AFFILIATION AUTHORITY - The Act amended section 4 of the Bank Holding Company
Act ("BHCA") to provide a new framework for engaging in new financial
activities. Those bank holding companies ("BHCs") that qualify to engage in the
new financial activities are designated as financial holding companies ("FHCs").
New provisions of the BHCA permit BHCs that qualify as FHCs to engage in
activities, and acquire companies engaged in activities that are financial in
nature or incidental to such financial activities. FHCs are also permitted to
engage in activities that are "complementary" to financial activities if the
Board of Governors of the Federal Reserve Bank ("FRB Board") determines that the
activity does not pose a substantial risk to the safety or soundness of the
institution or the financial system in general.

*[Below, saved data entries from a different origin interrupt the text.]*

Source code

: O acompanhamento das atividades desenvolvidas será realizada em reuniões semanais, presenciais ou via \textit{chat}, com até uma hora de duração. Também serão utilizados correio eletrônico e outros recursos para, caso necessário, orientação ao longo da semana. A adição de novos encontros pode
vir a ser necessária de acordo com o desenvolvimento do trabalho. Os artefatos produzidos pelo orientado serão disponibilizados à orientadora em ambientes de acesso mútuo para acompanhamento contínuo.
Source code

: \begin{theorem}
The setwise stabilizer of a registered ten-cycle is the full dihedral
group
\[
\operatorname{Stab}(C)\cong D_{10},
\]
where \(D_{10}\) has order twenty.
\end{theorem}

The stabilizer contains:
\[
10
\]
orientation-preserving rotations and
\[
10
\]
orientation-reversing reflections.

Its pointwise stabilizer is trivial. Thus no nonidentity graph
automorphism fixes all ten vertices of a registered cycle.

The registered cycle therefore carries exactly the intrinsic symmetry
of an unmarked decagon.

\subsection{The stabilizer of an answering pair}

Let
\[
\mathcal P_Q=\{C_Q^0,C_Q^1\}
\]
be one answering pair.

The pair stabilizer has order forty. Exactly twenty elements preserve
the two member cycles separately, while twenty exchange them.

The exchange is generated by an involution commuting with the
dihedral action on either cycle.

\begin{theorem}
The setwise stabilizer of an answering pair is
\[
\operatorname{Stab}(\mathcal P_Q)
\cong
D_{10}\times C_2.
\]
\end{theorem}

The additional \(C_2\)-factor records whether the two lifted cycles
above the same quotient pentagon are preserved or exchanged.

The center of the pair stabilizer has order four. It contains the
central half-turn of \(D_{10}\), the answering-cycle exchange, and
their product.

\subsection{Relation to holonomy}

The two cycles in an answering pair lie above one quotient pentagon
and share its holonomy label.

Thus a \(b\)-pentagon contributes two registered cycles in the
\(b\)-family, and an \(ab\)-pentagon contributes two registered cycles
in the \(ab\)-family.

The FRB Board may act by either regulation or order in determining what
activities are financial in nature, incidental to financial in nature, or
complementary. In doing so, the FRB Board must notify the Treasury of requests
to engage in new financial activities and may not determine that an activity is
financial or incidental to a financial activity if Treasury objects.
Furthermore, Treasury may propose that the Board find a particular activity
financial in nature or incidental to a financial activity. The Act establishes a
similar procedure with regard to the Treasury's (acting through the Office of
the Comptroller of the Currency ("OCC")) determination of financial activities
and activities that are incidental to financial activities for subsidiaries of
national banks. Congress intends for the Federal Reserve and Treasury to
establish a consultative process that will negate the need for either agency to
veto a proposal of the other agency.

FEDERAL HOME LOAN BANK REFORM - The Act reformed the Federal Home Loan Bank
System, including greatly expanding the collateral that a community bank can
pledge against FHLB System advances, thus giving smaller banks access to a
substantial new liquidity source. FHLB members under $500 million in assets can
now pledge small business and agricultural loans (or securities representing a
whole interest in such loans) as collateral for advances.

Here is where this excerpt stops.